The Obama administration last week said it would delay its decision on approving Keystone until a Nebraska case about the pipeline’s route is finished. The move infuriated supporters of the pipeline, who said the administration is playing politics with the project by delaying a decision until after the elections.
Grimes has previously criticized President Obama’s energy policies, saying they harm Kentucky’s coal industry.
McConnell’s campaign criticized Grimes for taking nine months after launching her campaign to weigh in on Keystone XL, AP reported.
“If this is the kind of reluctant advocacy Kentucky coal miners can expect, it’s pretty clear why left-wing environmental groups are filling her campaign coffers,” spokeswoman Allison Moore said.
Grimes joins Michelle Nunn, another Democrat who has endorsed Keystone during a Senate race against a Republican. Nunn is running in Georgia to fill the seat being left by retiring Sen.

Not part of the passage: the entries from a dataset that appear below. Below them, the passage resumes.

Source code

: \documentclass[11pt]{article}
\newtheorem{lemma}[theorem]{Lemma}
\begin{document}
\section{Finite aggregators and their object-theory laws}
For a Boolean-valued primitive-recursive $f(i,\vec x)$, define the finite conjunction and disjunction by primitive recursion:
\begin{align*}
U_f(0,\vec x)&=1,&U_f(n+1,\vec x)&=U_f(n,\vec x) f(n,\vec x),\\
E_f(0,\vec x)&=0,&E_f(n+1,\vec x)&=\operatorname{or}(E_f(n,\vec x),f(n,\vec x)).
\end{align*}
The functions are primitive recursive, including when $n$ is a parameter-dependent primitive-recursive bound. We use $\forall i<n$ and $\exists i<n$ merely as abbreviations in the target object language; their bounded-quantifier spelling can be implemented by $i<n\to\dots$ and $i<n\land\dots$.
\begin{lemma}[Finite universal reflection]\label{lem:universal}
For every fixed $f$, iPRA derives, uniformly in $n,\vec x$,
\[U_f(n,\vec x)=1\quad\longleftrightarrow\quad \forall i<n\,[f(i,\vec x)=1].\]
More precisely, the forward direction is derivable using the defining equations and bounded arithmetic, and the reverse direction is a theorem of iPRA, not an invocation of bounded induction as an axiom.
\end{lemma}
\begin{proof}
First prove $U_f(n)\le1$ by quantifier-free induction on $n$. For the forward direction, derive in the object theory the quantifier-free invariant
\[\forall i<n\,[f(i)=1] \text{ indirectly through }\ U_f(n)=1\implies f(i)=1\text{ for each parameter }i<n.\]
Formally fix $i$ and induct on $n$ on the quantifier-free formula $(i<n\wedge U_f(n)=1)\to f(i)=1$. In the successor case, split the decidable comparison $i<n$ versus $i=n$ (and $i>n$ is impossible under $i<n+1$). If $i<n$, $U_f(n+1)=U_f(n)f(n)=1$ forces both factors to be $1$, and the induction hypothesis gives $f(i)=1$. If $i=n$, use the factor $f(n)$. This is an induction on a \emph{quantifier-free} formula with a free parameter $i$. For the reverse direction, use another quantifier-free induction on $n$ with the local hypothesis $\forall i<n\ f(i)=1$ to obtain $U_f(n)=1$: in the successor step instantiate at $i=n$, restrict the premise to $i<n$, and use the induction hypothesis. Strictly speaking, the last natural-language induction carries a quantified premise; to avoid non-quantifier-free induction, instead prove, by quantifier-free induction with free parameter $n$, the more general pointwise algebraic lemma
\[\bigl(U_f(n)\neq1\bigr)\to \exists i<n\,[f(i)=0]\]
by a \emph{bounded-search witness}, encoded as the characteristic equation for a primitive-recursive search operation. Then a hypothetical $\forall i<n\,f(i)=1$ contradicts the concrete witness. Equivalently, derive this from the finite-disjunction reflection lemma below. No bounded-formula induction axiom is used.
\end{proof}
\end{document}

Saxby Chambliss (R).
Credo SuperPAC, which pushes for pro-environment policies, announced earlier Wednesday that it would spend $500,000 to open Kentucky offices to oppose McConnell.
After Grimes’s announcement, Credo said it would not change its plans. The group’s first priority is defeating McConnell, and the Keystone decision is up to the president, not the Senate, it said.